十六国春秋北涼錄三 沮渠無諱
酒泉・張掖をめぐる攻防
- 沮渠無諱は茂虔の次弟である。姑臧陥落後、一族を率いて西の従弟燉煌太守唐児のもとへ赴き、弟の宜得と共に酒泉を攻略、魏の永昌王健に張掖攻めを撃退されたが、後に世祖から征西大将軍・涼州牧・酒泉王に册拝された。
鄯善・高昌への逃避行
- 世祖が奚眷に酒泉を討たせると無諱は敗れ、一万余家を率いて燉煌を棄て鄯善へ逃れようとした。弟の安周が鄯善を攻める中、鄯善王比龍は西の且末へ逃れ、無諱はこれに乗じて鄯善に拠ったが、流沙を渡る途上で渇死する士卒は半数を超えた。
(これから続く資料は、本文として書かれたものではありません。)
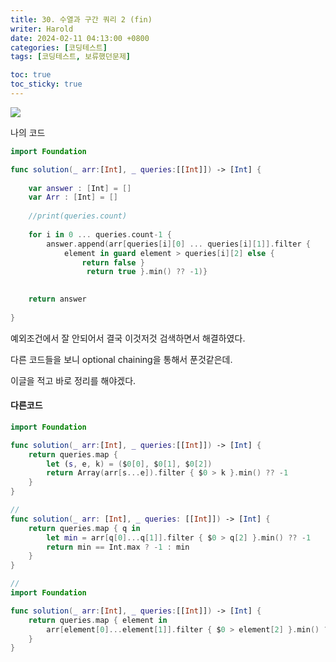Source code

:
 ```yaml
---
title: 30. 수열과 구간 쿼리 2 (fin)
writer: Harold
date: 2024-02-11 04:13:00 +0800
categories: [코딩테스트]
tags: [코딩테스트, 보류했던문제]

toc: true
toc_sticky: true
---
```

![](https://velog.velcdn.com/images/haroldfromk/post/ab0e1b9d-fe37-4fb8-b504-eeec45d7f105/image.png)

나의 코드
```swift
import Foundation

func solution(_ arr:[Int], _ queries:[[Int]]) -> [Int] {
    
    var answer : [Int] = []
    var Arr : [Int] = []
    
    //print(queries.count)
    
    for i in 0 ... queries.count-1 {
        answer.append(arr[queries[i][0] ... queries[i][1]].filter { 
            element in guard element > queries[i][2] else { 
                return false }
                 return true }.min() ?? -1)}

    
    return answer
    
}
```
예외조건에서 잘 안되어서 결국 이것저것 검색하면서 해결하였다.

다른 코드들을 보니 optional chaining을 통해서 푼것같은데.

이글을 적고 바로 정리를 해야겠다.

#### 다른코드
```swift
import Foundation

func solution(_ arr:[Int], _ queries:[[Int]]) -> [Int] {
    return queries.map { 
        let (s, e, k) = ($0[0], $0[1], $0[2])
        return Array(arr[s...e]).filter { $0 > k }.min() ?? -1
    }
}

//
func solution(_ arr: [Int], _ queries: [[Int]]) -> [Int] {
    return queries.map { q in
        let min = arr[q[0]...q[1]].filter { $0 > q[2] }.min() ?? -1
        return min == Int.max ? -1 : min
    }
}

//
import Foundation

func solution(_ arr:[Int], _ queries:[[Int]]) -> [Int] {
    return queries.map { element in
        arr[element[0]...element[1]].filter { $0 > element[2] }.min() ?? -1
    }
}

```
李寶は別に燉煌へ拠り旧民を安集した。
唐契・闞爽をめぐる高昌の混乱
- 高昌に拠った闞爽は柔然に圧迫された唐契と争い、契は敗死した。爽は無諱を欺こうとしたが露見し、無諱は高昌を攻略しその城を屠った。前部王伊洛は無諱と対立し連戦の末これを破り、宋へ入貢して河西王に封じられた無諱はまもなく卒し、子の乾寿は伊洛のもとへ奔った。